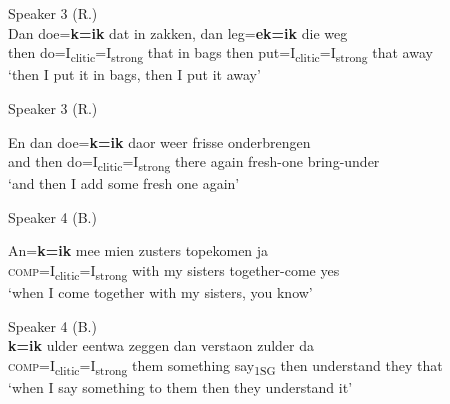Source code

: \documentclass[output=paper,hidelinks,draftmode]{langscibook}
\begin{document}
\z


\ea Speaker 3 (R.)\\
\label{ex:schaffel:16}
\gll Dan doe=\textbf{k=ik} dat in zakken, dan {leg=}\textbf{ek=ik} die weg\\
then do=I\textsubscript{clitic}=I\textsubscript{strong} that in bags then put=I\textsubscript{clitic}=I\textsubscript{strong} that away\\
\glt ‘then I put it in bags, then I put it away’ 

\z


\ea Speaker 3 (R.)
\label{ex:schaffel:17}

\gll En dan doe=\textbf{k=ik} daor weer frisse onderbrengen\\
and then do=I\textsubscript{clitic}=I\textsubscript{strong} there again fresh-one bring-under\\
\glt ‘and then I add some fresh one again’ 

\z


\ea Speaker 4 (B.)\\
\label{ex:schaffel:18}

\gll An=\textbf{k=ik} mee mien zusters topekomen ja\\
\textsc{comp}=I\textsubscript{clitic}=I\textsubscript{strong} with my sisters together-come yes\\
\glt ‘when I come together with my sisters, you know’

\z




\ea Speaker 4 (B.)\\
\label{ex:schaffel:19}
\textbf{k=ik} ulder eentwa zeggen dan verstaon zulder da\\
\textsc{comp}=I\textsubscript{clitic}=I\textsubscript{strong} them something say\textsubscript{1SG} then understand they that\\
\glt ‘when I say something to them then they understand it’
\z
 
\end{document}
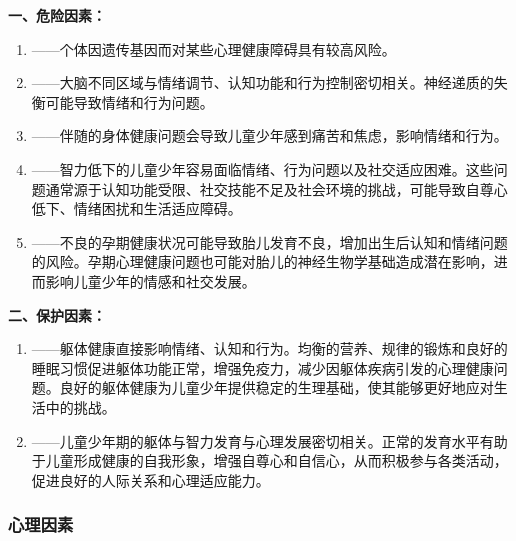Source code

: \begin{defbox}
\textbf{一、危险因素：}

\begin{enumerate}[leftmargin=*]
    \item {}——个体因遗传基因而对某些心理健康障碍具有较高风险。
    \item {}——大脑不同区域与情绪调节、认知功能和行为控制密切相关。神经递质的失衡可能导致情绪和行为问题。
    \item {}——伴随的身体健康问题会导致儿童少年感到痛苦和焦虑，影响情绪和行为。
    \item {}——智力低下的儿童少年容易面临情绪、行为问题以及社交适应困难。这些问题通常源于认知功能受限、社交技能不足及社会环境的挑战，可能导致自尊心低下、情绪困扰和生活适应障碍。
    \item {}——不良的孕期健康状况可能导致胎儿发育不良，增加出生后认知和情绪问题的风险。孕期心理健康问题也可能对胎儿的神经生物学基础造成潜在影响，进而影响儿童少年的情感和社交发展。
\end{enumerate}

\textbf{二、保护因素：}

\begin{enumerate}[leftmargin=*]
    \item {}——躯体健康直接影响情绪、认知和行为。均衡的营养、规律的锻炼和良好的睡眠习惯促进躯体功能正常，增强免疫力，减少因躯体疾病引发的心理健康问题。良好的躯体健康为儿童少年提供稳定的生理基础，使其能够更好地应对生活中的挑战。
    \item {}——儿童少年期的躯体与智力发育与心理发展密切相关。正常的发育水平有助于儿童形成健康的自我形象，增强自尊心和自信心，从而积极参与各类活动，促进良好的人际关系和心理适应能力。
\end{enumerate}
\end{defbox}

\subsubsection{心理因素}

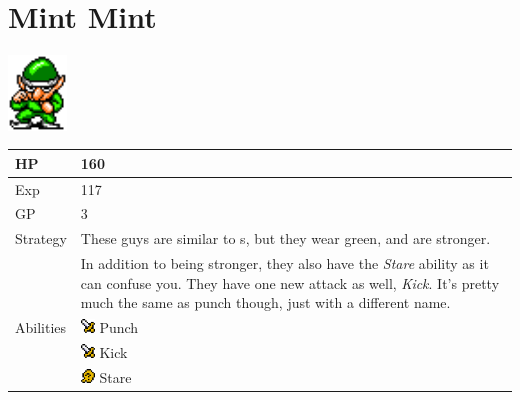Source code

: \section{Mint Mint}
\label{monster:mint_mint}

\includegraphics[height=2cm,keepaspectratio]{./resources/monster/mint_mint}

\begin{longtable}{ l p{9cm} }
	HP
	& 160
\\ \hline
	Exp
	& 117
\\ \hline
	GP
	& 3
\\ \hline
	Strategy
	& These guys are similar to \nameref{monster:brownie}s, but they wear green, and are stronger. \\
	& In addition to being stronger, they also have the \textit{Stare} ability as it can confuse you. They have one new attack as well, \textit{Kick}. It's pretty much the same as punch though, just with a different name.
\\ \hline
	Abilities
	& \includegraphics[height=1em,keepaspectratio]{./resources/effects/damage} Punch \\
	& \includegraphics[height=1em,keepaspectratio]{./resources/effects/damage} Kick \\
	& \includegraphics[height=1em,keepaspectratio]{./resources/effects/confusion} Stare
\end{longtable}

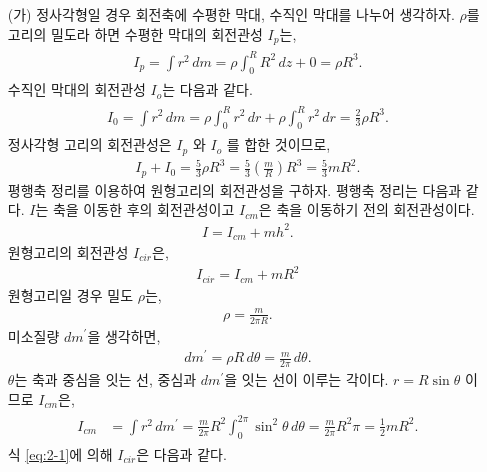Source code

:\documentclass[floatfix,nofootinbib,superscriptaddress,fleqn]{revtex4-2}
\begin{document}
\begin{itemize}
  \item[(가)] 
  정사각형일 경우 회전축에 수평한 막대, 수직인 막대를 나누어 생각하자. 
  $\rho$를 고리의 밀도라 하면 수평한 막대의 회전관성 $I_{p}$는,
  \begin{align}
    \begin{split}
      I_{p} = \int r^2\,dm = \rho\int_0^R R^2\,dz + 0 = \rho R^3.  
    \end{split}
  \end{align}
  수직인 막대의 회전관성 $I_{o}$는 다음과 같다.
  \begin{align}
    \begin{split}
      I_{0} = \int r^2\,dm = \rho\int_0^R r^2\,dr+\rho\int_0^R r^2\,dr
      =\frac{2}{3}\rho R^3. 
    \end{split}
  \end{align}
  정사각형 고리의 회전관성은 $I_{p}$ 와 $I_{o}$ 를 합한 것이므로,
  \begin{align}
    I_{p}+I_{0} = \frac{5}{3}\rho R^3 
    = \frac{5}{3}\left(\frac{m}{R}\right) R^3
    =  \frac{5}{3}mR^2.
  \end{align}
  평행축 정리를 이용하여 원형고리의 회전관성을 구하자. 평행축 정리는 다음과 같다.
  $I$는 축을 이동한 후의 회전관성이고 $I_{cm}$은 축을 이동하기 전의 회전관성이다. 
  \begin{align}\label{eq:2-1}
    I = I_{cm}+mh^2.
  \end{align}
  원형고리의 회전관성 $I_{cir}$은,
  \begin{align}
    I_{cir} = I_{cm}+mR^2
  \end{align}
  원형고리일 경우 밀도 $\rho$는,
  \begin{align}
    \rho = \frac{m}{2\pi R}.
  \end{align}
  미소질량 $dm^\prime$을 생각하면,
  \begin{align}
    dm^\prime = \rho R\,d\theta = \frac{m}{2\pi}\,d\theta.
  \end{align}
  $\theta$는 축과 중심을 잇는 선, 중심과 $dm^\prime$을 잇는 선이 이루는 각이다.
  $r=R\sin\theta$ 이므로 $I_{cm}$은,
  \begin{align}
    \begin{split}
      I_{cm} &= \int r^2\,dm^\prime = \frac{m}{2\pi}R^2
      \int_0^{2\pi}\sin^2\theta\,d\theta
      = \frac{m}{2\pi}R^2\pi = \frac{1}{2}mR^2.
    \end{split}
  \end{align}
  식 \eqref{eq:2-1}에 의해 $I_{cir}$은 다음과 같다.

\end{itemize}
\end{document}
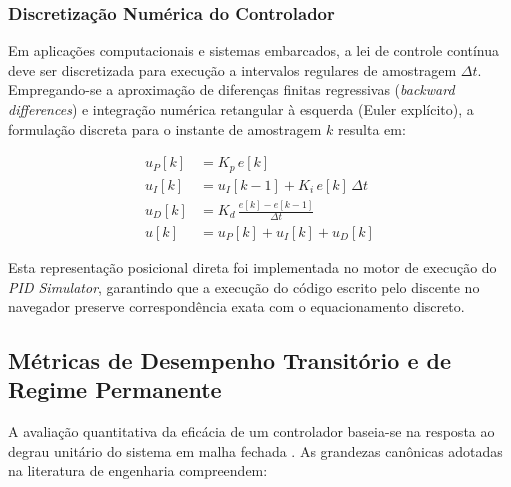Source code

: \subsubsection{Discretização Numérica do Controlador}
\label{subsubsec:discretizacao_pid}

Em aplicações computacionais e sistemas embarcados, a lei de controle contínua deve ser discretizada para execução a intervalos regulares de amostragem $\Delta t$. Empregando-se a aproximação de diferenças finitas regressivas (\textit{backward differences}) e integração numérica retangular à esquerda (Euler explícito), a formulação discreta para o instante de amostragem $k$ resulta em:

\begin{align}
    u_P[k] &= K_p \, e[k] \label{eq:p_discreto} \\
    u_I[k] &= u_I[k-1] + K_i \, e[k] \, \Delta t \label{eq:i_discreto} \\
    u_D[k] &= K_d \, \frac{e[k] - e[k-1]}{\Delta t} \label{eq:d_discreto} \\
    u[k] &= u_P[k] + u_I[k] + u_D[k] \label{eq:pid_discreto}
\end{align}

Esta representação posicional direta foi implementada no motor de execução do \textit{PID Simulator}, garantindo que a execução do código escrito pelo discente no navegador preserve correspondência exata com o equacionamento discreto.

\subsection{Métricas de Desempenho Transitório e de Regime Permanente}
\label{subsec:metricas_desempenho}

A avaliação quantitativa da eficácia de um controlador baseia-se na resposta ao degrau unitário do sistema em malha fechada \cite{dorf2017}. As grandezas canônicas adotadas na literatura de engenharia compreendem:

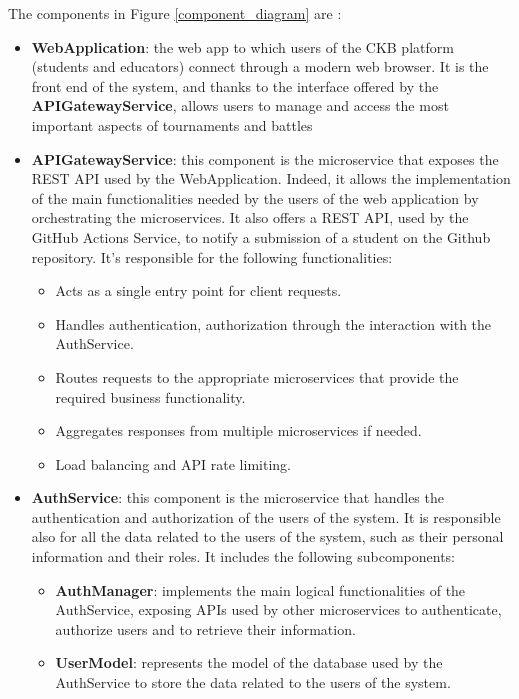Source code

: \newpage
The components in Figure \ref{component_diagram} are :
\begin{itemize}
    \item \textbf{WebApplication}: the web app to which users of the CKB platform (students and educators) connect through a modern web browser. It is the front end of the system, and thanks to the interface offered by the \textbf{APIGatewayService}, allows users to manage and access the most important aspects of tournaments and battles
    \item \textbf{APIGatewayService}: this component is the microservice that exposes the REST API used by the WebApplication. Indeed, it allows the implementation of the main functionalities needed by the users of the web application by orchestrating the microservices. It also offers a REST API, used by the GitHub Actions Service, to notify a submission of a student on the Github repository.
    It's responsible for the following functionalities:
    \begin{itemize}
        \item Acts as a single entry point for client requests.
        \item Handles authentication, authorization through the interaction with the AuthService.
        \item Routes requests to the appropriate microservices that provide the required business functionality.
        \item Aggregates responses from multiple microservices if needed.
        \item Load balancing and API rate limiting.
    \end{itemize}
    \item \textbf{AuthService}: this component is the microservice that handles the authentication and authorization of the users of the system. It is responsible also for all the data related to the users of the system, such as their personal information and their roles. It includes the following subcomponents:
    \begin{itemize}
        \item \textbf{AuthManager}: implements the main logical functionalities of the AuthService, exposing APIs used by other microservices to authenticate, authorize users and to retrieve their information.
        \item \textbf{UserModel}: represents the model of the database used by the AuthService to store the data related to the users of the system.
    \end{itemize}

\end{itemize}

++++

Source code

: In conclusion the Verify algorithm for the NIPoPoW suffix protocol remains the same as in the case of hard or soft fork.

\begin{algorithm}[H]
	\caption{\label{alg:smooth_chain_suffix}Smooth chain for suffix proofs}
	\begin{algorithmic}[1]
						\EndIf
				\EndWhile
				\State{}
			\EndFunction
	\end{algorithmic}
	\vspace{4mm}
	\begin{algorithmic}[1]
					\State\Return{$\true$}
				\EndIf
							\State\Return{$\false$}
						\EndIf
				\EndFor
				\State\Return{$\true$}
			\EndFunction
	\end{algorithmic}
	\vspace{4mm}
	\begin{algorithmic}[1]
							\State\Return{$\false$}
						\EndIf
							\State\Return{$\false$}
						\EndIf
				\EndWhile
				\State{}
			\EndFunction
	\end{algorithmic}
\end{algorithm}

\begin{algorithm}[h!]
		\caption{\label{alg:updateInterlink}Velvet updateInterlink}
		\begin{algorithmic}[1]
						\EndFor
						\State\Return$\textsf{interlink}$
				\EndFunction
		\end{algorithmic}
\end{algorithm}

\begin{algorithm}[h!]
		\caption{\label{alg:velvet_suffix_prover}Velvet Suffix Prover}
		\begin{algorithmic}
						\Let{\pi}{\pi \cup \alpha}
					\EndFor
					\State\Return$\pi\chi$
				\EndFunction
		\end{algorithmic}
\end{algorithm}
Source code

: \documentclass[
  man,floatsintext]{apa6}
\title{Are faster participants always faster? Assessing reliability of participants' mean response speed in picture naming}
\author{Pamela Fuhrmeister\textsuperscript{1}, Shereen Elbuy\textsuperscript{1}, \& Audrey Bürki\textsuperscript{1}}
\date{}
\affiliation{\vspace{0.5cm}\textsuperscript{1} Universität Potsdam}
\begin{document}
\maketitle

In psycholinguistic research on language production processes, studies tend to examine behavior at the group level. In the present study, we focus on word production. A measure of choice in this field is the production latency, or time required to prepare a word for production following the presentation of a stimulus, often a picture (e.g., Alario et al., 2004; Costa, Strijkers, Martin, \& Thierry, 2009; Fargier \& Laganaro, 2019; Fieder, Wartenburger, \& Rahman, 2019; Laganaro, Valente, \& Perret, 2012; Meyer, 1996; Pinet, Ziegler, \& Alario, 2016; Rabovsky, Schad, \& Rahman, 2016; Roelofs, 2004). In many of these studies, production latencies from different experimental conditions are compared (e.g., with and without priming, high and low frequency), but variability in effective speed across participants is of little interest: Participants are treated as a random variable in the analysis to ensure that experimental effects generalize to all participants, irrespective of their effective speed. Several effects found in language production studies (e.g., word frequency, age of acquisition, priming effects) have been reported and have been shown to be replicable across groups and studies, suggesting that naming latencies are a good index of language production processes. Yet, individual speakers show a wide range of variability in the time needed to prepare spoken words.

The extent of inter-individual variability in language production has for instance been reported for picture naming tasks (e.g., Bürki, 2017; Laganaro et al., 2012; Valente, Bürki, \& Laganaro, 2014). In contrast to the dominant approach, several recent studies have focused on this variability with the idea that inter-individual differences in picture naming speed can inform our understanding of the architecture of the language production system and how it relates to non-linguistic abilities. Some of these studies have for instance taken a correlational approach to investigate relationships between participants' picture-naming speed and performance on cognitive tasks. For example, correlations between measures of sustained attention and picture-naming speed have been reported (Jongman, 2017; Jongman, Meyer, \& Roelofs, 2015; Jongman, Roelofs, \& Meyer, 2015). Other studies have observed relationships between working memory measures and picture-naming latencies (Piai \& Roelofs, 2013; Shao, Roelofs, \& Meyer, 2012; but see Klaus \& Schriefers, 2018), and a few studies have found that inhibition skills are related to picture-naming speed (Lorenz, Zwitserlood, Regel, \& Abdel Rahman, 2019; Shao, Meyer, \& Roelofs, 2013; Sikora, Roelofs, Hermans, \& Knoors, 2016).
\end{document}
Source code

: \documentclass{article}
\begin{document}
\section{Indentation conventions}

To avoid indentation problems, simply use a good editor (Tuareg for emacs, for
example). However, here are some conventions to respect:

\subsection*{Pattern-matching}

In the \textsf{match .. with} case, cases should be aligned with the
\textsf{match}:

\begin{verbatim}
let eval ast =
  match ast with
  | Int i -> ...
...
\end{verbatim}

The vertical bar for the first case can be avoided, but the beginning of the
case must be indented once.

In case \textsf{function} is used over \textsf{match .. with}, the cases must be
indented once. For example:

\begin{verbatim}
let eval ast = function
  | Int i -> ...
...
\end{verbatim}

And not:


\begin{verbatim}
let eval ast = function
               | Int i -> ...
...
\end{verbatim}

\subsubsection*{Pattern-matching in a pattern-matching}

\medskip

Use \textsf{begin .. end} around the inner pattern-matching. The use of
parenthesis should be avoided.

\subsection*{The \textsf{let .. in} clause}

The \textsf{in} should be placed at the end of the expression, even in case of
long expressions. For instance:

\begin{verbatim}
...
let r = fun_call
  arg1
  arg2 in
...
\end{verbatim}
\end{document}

++++

Return a copy of each line in the entries that carries the string "damage".

OUTPUT OF THE EXERCISE.
	& \includegraphics[height=1em,keepaspectratio]{./resources/effects/damage} Punch \\
	& \includegraphics[height=1em,keepaspectratio]{./resources/effects/damage} Kick \\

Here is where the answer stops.